Skip to content


Research Postgraduate Programme

DATA8003 - Theoretical Foundation of Deep Learning (Computation)

Course Instructor

Dr Difan ZOU

Course Description 

Deep learning has achieved great success in many real-world applications. However, the reason why deep learning is so powerful remains elusive. The goal of this course is to introduce theoretical tools and methods that are developed to understand and explain the success of deep learning. In particular, this course will cover multiple aspects of machine learning, including landscape analysis, optimization, generalization, and algorithm designs. We will start with the introduction of the basic setup of machine learning problems, including loss function, training algorithms, and generalization performance evaluation. Then we will further introduce the conventional optimization theory and statistical learning theory, and discuss its limitation in studying over-parameterized deep neural network models. We will also introduce the neural tangent kernel (NTK) theory, a modern theoretical method can handle over-parameterization and nonconvex issues in deep learning. Finally, we will discuss representation learning and benign-overfitting of over-parameterized learning models, and their connections to the optimization and generalization in deep learning.

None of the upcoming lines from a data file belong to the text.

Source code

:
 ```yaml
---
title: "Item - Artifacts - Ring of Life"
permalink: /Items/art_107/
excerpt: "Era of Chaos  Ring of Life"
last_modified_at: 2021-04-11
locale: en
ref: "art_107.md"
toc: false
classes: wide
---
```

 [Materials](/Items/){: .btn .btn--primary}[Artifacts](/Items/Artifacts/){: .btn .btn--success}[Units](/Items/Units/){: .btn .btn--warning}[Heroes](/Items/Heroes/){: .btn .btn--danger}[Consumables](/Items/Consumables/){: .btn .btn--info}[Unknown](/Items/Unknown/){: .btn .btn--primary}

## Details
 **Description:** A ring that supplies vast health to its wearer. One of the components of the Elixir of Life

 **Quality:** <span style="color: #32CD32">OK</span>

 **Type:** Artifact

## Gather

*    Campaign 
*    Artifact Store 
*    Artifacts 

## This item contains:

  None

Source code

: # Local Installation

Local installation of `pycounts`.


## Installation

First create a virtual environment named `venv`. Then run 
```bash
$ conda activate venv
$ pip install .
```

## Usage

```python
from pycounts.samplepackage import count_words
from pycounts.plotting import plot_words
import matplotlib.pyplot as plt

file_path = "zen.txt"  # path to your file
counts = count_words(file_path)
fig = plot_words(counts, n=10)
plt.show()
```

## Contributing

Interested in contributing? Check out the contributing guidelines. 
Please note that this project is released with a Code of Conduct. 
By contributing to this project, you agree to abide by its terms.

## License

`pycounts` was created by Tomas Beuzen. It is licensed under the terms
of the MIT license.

The instructor will give lectures on the selected topics. Students will need to complete the homework (including programming and mathematical derivations) and a course project. 

This course will be similar to STATS214 / CS229M: Machine Learning Theory in Stanford, and CS269: Foundations of Deep Learning in UCLA. 


We require students to have prior knowledge in undergraduate linear algebra, statistics, probability, and calculus. Background in optimization and machine learning is not required but preferred.